The sum of the areas of all triangles having \(2\) vertices on \(AB\) and \(1\) vertex at \(M\) is \[\frac12\times2\times(1(7)+2(6)+3(5)+4(4)+5(3)+6(2)+7(1))=\frac12\times2\times84=84\]
Also, for each of these bases, the third vertex could also be \(N\).
Thus, the sum of the areas of all triangles having \(2\) vertices on \(AB\) and \(1\) vertex at either \(M\) or \(N\) is \(84\times2=168\).
In a similar way, the sum of the areas of all triangles having \(2\) vertices on \(CD\) and \(1\) vertex at either \(M\) or \(N\) is \(168\), and so the sum of the areas of all
triangles in Subcase 2(i) is \(168\times2=336\).
Subcase 2(ii): \(1\) vertex is on \(AB\), \(1\) vertex is on \(CD\), and \(1\) vertex is \(M\) or \(N\).
Consider two fixed points with integer coordinates, point \(P\) on \(AB\), and point \(Q\) on \(CD\).
In the diagram, \(\triangle PMQ\) and
\(\triangle PNQ\) are two such
triangles described by Subcase 2(ii).
The sum of the areas of \(\triangle PMQ\) and \(\triangle PNQ\) is equal to the sum of the areas of \(\triangle PMN\) and \(\triangle QMN\).
Consider the base of both \(\triangle
PMN\) and \(\triangle QMN\) to
be \(MN\), which has length \(7\). Then the height of each triangle is
\(2\).
Thus, the sum of the areas of \(\triangle
PMN\) and \(\triangle QMN\) is
\(2\times\frac12\times2\times7=14\).
There are \(8\) possible locations for
\(P\) and \(8\) possible locations for \(Q\), and thus \(8\times8=64\) different pairs of triangles
\(PMN\) and \(QMN\) whose areas have a sum of \(14\). (You should confirm for yourself that
this is true even when \(P\) is \((0,0)\) or \((7,0)\) and/or when \(Q\) is \((2,4)\) or \((9,4)\).) The sum of the areas of all
triangles in Subcase 2(ii) is \(14\times64=896\).
Case 3: the number of triangle vertices at \(M\) and \(N\) is \(2\).
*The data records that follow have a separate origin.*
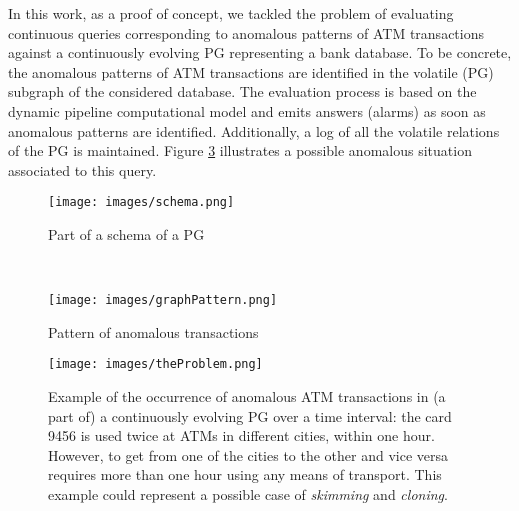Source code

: %
In this work, as a proof of concept,  we tackled the problem of evaluating continuous queries corresponding to anomalous patterns of ATM transactions against a continuously evolving PG representing a bank database. To be concrete, the  anomalous patterns of ATM transactions are identified in the volatile (PG) subgraph of the considered database. The evaluation process is based on the dynamic pipeline computational model and  emits  answers (alarms) as soon as anomalous patterns are identified. Additionally, a log of all the volatile relations of the PG is maintained.  Figure \ref{fig:theProblem} illustrates a possible anomalous situation associated to this query.
%
\begin{figure*}[t!]
    \centering
    \begin{subfigure}[b]{0.6\textwidth}
        \centering
        \texttt{[image: images/schema.png]}
        \caption{Part of a schema of a PG}
         \label{fig:constinuousPGa}
    \end{subfigure}%
     ~ 
    \begin{subfigure}[b]{0.4\textwidth}
        \centering
        \texttt{[image: images/graphPattern.png]}
        \caption{Pattern of anomalous transactions}
        \label{fig:constinuousPGb}
    \end{subfigure}
    \caption{Part of a PG schema specifying volatile (\textsf{interaction} edges) and stable  (\textsf{issued\_by, owned\_by, interbank} edges) relations in an evolving ATM Network and a continuous query pattern.}
    \label{fig:constinuousPG}
\end{figure*}
%
\begin{figure}[h]
         \centering
         \texttt{[image: images/theProblem.png]}
         \caption{Example of the occurrence of anomalous ATM transactions in (a part of) a continuously evolving PG over a time interval: the card \textsf{9456} is used twice at ATMs in different cities, within one hour. However, to get from one of the cities to the other and vice versa requires more than one hour using any means of transport. This example could represent a possible case of \emph{skimming} and \emph{cloning}.}
         \label{fig:theProblem}
\end{figure}
%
In this case, \(1\) vertex is on
\(AB\) (or on \(CD\)), \(1\) vertex is \(M\), and \(1\) vertex is \(N\).
Consider the triangles with vertices \(M\), \(N\), and \(1\) vertex on \(AB\).
Consider the base of each such triangle to be \(MN=7\). Then each triangle has height \(2\).
Since there are \(8\) possible vertices
on \(AB\), then the sum of all such
triangles is \(\frac12\times2\times7\times8=56\). In a
similar way, the sum of the areas of all triangles having vertices \(M\), \(N\), and \(1\) vertex on \(CD\) is also \(56\), and so the sum of the areas of all
triangles in Case 3 is \(56\times2=112\).
The sum of the areas of all triangles whose vertices have integer coordinates and lie on the perimeter of \(ABCD\) is \(2688+336+896+112=4032\).